- Activity -
Return the records in full, with every character preserved.

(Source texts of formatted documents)
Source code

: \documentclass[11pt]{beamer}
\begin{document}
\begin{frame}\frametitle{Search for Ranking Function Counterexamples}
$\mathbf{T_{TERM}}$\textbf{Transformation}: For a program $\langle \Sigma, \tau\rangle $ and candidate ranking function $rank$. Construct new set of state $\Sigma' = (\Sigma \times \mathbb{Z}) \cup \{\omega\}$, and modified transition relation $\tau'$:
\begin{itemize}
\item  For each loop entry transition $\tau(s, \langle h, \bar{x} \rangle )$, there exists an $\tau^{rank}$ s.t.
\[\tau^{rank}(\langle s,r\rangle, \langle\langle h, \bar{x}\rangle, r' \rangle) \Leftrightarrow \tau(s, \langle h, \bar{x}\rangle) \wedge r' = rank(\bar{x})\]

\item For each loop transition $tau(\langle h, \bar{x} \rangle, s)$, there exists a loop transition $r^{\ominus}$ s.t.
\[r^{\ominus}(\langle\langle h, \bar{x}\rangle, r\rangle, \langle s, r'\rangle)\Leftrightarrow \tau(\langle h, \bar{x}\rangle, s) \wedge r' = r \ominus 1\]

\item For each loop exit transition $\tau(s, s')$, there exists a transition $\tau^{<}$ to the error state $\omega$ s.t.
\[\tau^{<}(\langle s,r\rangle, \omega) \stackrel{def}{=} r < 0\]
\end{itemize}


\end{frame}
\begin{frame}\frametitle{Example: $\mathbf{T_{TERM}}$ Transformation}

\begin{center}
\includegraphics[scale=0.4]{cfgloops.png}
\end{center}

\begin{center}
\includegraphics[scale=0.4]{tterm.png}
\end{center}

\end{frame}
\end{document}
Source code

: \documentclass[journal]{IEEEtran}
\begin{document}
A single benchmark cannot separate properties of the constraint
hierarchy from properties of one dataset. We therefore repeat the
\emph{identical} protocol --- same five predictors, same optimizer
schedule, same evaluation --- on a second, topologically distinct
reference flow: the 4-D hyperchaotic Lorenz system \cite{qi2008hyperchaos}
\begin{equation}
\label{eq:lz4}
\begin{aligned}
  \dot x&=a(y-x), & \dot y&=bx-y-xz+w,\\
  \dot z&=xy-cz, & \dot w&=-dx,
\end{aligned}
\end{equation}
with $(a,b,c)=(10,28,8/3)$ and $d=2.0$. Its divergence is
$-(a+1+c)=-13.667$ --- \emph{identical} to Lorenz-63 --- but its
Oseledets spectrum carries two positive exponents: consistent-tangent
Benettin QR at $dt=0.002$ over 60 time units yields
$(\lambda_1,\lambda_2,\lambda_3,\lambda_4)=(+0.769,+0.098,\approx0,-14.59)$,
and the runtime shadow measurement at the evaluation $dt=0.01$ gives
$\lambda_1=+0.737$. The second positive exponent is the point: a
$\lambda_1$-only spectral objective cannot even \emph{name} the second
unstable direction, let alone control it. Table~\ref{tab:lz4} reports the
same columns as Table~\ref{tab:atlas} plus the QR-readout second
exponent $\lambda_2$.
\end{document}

- Final answer -
Source code

: \documentclass[11pt]{beamer}
\begin{document}
\begin{frame}\frametitle{Search for Ranking Function Counterexamples}
$\mathbf{T_{TERM}}$\textbf{Transformation}: For a program $\langle \Sigma, \tau\rangle $ and candidate ranking function $rank$. Construct new set of state $\Sigma' = (\Sigma \times \mathbb{Z}) \cup \{\omega\}$, and modified transition relation $\tau'$:
\begin{itemize}
\item  For each loop entry transition $\tau(s, \langle h, \bar{x} \rangle )$, there exists an $\tau^{rank}$ s.t.
\[\tau^{rank}(\langle s,r\rangle, \langle\langle h, \bar{x}\rangle, r' \rangle) \Leftrightarrow \tau(s, \langle h, \bar{x}\rangle) \wedge r' = rank(\bar{x})\]

\item For each loop transition $tau(\langle h, \bar{x} \rangle, s)$, there exists a loop transition $r^{\ominus}$ s.t.
\[r^{\ominus}(\langle\langle h, \bar{x}\rangle, r\rangle, \langle s, r'\rangle)\Leftrightarrow \tau(\langle h, \bar{x}\rangle, s) \wedge r' = r \ominus 1\]

\item For each loop exit transition $\tau(s, s')$, there exists a transition $\tau^{<}$ to the error state $\omega$ s.t.
\[\tau^{<}(\langle s,r\rangle, \omega) \stackrel{def}{=} r < 0\]
\end{itemize}


\end{frame}
\begin{frame}\frametitle{Example: $\mathbf{T_{TERM}}$ Transformation}

\begin{center}
\includegraphics[scale=0.4]{cfgloops.png}
\end{center}

\begin{center}
\includegraphics[scale=0.4]{tterm.png}
\end{center}

\end{frame}
\end{document}
Source code

: \documentclass[journal]{IEEEtran}
\begin{document}
A single benchmark cannot separate properties of the constraint
hierarchy from properties of one dataset. We therefore repeat the
\emph{identical} protocol --- same five predictors, same optimizer
schedule, same evaluation --- on a second, topologically distinct
reference flow: the 4-D hyperchaotic Lorenz system \cite{qi2008hyperchaos}
\begin{equation}
\label{eq:lz4}
\begin{aligned}
  \dot x&=a(y-x), & \dot y&=bx-y-xz+w,\\
  \dot z&=xy-cz, & \dot w&=-dx,
\end{aligned}
\end{equation}
with $(a,b,c)=(10,28,8/3)$ and $d=2.0$. Its divergence is
$-(a+1+c)=-13.667$ --- \emph{identical} to Lorenz-63 --- but its
Oseledets spectrum carries two positive exponents: consistent-tangent
Benettin QR at $dt=0.002$ over 60 time units yields
$(\lambda_1,\lambda_2,\lambda_3,\lambda_4)=(+0.769,+0.098,\approx0,-14.59)$,
and the runtime shadow measurement at the evaluation $dt=0.01$ gives
$\lambda_1=+0.737$. The second positive exponent is the point: a
$\lambda_1$-only spectral objective cannot even \emph{name} the second
unstable direction, let alone control it. Table~\ref{tab:lz4} reports the
same columns as Table~\ref{tab:atlas} plus the QR-readout second
exponent $\lambda_2$.
\end{document}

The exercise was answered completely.